Marilyn Monroe addresses her overtly ever-present objectification while her backup dancers practice a number for “Some Like It Hot.” A housemaid and a stripper attempt to control the romantic feelings they have for each other during the 1930s, when homosexuality was rejected. High schoolers challenge the status quo and expectations from society after experiencing bullying and prejudice.
These are all scenes from plays recreated by Routine Disturbances, Ithaca College’s show choir that performs stories through dance and song once a semester. The coed group was established four years ago by Adam Lee Secor, who graduated in December 2016. On April 21, Routine Disturbances performed its spring showcase in the Walter Beeler Rehearsal Hall in the James J. Whalen Center for Music.
The hourlong show was split into two acts: one devoted to hopelessness in politics, the other to hopefulness. Junior Julia Kesel, co-director of Routine Disturbances, said that when the group was organizing its songs, it started linking songs together so Act Two songs would juxtapose Act One songs, giving the performance a cohesive message.
Audio Clip: “Telephone Wire,” performed by sophomore Brittany Mechler and junior Avery Herzog, addresses homosexuality and the parameters of heteronormativity.
“For example, in the first act, we did a song called ‘The Negative,’ from ‘Waitress [the Musical],’” Kesel said. “It’s about a potentially unwanted pregnancy. … And it was a funny number, but that wasn’t the issue. To correspond with that, we included the song ‘Positive’ in Act Two, from ‘Legally Blonde,’ where the main character … has hope for the future.”
Kesel said many of the selected songs reflected how the group feels about politics and that this showcase in particular was more politically fueled than previous showcases.
“About a week after [President Donald] Trump was inaugurated, we had our callbacks, and we created the set list,” Kesel said. “We ended up picking songs that had issues regarding unwanted pregnancy, inequality, oppression, insecurity, bullying. These were all issues we felt we connected with.”
Junior Courtney Ravelo, who is new to Routine Disturbances as of this semester, said she felt it was important that the group utilized a form of entertainment to say something political.
“The nation is very separated right now in terms of politics,” Ravelo said. “And theater … pulls people together from different tracks of life, and it has a lot of power. Theater has been used for social change forever, not just as a way of entertainment. As a college campus, we decided to say something political.”
Sophomore Sammie Watts, who has been involved in Routine Disturbances for three semesters, said these themes were present in “Let’s Be Bad,” the number performed from the television show “SMASH.” The song explores themes of objectification, femininity and independence.
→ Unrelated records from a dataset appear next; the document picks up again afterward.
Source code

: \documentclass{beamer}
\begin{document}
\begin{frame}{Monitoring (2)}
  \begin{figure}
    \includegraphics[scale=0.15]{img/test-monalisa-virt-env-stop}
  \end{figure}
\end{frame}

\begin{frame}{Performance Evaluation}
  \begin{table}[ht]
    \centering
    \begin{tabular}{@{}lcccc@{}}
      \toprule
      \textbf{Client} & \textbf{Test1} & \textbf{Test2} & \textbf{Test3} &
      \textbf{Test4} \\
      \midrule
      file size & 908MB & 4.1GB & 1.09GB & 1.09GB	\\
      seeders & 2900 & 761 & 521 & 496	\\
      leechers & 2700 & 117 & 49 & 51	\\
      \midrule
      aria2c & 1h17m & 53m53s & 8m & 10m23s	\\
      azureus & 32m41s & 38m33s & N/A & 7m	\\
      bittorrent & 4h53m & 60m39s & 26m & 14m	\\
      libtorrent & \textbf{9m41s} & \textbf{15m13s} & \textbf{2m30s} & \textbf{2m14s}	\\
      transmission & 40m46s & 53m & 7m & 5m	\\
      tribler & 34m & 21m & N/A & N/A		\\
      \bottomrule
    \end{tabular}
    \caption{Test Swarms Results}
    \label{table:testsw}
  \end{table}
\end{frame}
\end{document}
In this song, Watts played Monroe during a time when Monroe coped with societal pressures through drug abuse.
Audio Clip: “Let’s Be Bad,” performed by sophomore Sammi Watts and other Routine Disturbances members, addresses objectification and drug addiction from the perspective of Marilyn Monroe.
“[Monroe] is not in charge of herself,” Watts said. “The characters cannot make her own decisions — women cannot make their own decisions.”
Ravelo participated in a later number, “What About Love” from “The Color Purple.” Set in the 1930s, Ravelo played Celie, an abused housewife who realizes she’s in love with Shug, played by freshman Shyala Jayasinghe.
Ravelo said “What About Love” is a powerful song for social change because it addresses social issues.
“It’s not only about being black, about sexuality, but it’s also about class,” she said. “They had a big class difference. … [These characters] see past the differences. They see past the sexuality boundaries, the class boundaries, they see past Celie’s husband — who she doesn’t love.”
Kesel said “What About Love” is about self-acceptance and loving others. She said she believes creative spaces should be used to express emotion — something Routine Disturbances does regularly.
“Especially since the arts … are being cut from schools, we feel that it was really important to show how we can show what we’re passionate about politically and put that into something else we’re passionate about — being the arts,” she said. “[We can] use the creative space to state how we were feeling. [Theater is] the safest place to do that.”